[EXTRACTED MATERIAL]

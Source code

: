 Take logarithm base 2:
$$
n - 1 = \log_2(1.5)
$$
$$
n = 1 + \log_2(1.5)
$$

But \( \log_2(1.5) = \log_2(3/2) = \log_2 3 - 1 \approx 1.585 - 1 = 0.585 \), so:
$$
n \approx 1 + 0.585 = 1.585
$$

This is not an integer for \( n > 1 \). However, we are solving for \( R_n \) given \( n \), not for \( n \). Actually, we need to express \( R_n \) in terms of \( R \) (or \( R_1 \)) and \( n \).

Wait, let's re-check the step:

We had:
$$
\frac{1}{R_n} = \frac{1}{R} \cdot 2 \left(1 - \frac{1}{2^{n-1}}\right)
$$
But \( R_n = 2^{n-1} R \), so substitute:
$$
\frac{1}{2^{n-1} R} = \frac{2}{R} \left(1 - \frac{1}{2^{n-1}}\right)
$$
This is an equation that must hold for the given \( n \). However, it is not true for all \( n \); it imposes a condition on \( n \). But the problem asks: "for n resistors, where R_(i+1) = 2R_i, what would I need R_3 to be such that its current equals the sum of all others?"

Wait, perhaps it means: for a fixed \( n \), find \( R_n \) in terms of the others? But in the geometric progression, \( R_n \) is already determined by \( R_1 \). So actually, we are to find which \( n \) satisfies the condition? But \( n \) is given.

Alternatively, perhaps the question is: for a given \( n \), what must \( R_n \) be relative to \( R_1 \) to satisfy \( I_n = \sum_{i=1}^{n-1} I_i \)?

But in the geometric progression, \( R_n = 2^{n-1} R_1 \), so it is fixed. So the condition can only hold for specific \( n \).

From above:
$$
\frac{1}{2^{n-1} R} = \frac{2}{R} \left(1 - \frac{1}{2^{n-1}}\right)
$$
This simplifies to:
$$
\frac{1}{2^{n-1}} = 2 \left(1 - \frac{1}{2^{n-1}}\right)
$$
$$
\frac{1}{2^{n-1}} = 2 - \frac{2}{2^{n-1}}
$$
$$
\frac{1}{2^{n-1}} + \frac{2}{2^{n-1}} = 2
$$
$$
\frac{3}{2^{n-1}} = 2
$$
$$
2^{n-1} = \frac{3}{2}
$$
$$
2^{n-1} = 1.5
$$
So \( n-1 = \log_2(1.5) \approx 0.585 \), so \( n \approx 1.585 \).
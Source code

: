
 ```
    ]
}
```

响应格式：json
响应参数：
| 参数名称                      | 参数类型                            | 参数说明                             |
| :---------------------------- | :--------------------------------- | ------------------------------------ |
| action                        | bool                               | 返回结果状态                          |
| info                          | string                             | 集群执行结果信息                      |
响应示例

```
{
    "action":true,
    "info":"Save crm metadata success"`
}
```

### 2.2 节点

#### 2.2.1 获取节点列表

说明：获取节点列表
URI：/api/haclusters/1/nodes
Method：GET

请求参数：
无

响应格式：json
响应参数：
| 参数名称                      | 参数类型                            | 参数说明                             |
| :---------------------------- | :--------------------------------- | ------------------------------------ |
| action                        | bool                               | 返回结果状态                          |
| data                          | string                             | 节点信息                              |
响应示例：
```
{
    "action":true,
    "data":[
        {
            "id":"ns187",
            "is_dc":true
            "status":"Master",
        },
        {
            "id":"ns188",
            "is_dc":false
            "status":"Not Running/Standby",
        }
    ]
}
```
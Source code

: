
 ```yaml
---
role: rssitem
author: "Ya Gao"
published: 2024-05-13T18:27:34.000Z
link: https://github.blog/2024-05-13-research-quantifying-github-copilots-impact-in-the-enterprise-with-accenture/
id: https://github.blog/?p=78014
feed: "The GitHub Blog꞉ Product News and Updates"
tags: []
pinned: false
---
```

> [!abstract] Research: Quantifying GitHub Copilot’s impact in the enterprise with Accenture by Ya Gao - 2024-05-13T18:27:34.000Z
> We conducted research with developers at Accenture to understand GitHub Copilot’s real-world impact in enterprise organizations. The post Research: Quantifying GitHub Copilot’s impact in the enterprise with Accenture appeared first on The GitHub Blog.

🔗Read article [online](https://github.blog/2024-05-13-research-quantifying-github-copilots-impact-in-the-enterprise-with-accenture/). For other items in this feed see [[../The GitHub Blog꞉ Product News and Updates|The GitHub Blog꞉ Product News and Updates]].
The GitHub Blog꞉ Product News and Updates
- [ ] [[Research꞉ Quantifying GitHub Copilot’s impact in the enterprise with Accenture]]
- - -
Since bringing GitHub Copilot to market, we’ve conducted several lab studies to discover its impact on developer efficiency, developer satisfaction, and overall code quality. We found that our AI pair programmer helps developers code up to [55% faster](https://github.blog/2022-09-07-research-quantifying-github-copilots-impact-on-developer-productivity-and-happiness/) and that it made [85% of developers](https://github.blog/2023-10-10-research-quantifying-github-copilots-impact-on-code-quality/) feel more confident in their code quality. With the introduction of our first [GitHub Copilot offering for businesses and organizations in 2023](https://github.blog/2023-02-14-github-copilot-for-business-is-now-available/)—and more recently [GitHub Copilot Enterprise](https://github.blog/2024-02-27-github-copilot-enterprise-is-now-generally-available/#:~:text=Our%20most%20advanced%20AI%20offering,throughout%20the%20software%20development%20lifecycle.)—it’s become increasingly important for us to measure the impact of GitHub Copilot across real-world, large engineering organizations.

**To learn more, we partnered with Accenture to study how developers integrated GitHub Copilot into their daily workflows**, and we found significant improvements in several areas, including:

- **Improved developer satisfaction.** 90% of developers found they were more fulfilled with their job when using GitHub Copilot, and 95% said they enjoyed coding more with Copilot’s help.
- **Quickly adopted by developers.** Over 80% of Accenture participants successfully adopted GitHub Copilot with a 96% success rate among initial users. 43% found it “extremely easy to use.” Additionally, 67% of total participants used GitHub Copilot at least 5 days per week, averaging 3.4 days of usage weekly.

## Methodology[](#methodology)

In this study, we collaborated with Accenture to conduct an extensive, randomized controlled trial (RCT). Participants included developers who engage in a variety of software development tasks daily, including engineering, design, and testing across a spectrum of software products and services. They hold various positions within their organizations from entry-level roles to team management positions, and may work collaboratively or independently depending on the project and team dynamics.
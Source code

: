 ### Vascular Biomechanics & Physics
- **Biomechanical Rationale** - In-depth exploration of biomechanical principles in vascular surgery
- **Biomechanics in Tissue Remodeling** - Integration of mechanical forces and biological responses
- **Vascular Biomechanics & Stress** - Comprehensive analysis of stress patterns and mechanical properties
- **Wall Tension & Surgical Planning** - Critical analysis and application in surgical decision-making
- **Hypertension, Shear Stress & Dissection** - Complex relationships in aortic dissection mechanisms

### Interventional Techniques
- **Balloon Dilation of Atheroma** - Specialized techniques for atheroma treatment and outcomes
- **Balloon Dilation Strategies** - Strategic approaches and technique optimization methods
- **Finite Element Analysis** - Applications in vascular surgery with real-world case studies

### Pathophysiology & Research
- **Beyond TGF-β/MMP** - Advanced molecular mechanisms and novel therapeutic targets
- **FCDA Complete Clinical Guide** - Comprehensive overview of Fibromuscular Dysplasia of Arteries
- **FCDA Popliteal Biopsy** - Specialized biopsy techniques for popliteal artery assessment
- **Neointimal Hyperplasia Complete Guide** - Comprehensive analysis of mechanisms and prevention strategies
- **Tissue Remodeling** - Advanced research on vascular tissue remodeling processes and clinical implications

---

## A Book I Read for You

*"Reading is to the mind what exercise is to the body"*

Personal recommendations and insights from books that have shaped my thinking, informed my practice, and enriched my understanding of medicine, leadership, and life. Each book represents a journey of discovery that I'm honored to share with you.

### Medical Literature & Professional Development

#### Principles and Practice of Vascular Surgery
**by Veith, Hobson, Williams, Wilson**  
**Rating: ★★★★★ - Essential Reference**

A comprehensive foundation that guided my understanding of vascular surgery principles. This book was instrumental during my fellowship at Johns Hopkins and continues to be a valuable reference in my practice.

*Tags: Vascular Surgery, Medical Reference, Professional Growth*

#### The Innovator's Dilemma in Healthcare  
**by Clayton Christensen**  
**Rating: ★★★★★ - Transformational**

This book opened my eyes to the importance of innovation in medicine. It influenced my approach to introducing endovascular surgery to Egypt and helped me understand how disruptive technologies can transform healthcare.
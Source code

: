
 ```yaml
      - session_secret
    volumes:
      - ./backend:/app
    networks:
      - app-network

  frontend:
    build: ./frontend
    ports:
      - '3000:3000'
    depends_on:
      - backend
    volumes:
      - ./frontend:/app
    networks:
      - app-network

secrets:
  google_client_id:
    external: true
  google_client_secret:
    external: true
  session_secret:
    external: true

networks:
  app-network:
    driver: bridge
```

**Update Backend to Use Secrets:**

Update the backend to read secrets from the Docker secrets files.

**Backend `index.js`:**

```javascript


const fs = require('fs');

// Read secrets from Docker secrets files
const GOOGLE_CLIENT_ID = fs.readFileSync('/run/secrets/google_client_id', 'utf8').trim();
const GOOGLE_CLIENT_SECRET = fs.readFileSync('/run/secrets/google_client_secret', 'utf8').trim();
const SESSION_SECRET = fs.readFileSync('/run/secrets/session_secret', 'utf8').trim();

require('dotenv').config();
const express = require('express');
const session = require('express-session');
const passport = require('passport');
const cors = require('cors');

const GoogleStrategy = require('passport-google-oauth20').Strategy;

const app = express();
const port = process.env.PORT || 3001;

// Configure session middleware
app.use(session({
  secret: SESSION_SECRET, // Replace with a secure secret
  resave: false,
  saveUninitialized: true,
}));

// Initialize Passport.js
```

[/EXTRACTED MATERIAL]

Where a line in the records above holds the string "study", it counts toward the total; give that total alone.

ANSWER – 2